→ **Brief**:
All lines from the entries below that contain the string "node" should be copied out.
========
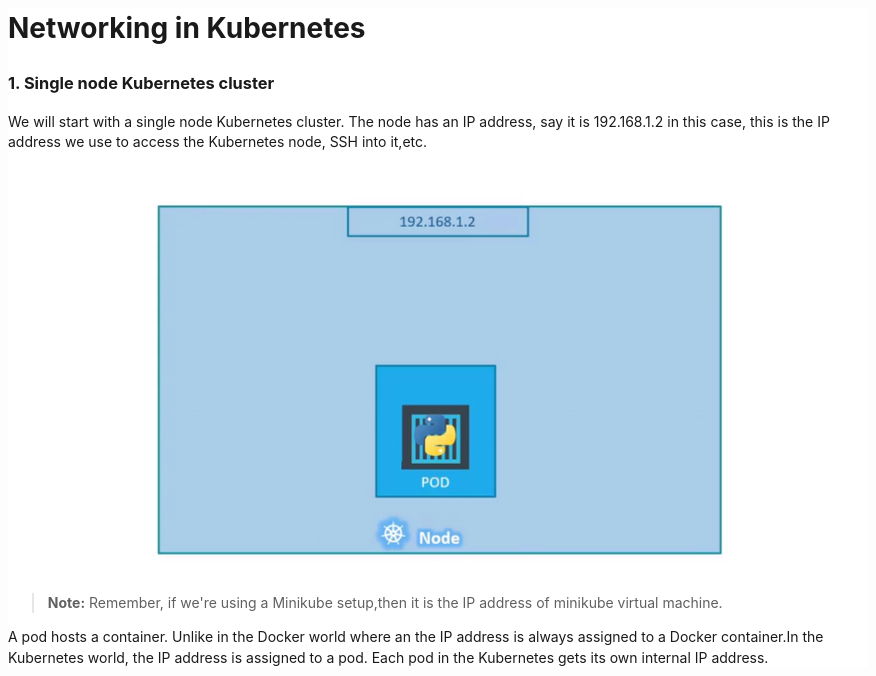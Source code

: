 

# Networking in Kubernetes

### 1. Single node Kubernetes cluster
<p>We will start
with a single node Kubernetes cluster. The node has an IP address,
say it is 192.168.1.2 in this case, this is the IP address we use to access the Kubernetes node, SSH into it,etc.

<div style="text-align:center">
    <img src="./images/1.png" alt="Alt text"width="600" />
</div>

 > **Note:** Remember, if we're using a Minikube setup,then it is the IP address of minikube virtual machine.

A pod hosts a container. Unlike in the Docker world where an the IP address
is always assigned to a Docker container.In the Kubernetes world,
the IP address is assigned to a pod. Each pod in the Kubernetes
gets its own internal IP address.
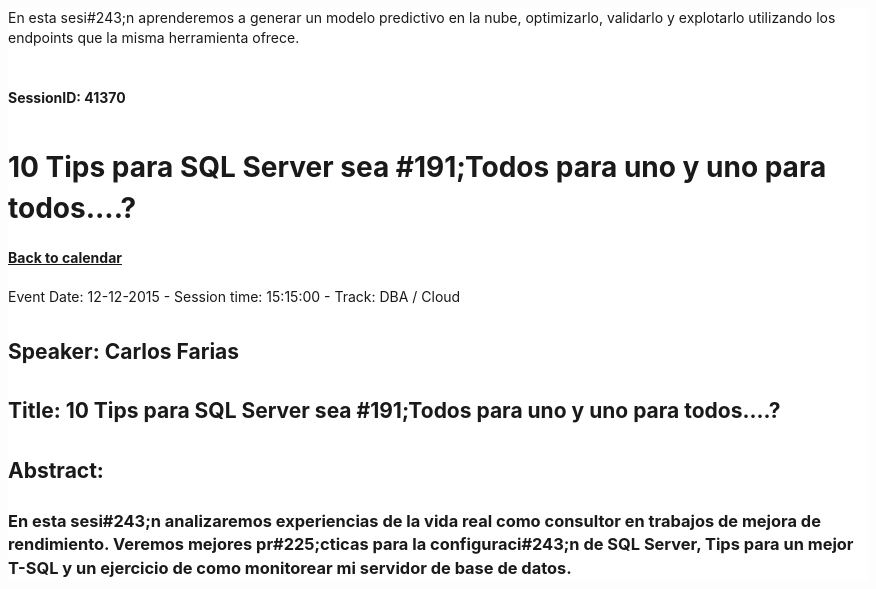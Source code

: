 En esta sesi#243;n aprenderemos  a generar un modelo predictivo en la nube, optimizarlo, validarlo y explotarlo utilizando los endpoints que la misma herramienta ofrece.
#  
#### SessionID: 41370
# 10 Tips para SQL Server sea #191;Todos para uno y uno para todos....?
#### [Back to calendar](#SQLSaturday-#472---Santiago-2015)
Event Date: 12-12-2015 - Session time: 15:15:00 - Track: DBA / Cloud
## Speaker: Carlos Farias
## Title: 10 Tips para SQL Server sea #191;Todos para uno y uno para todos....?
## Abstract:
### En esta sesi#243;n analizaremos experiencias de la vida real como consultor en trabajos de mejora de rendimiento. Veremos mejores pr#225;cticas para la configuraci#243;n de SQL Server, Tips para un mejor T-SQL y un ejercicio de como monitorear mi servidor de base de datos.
========
→ **Reply to the exercise**:
### 1. Single node Kubernetes cluster
with a single node Kubernetes cluster. The node has an IP address,
say it is 192.168.1.2 in this case, this is the IP address we use to access the Kubernetes node, SSH into it,etc.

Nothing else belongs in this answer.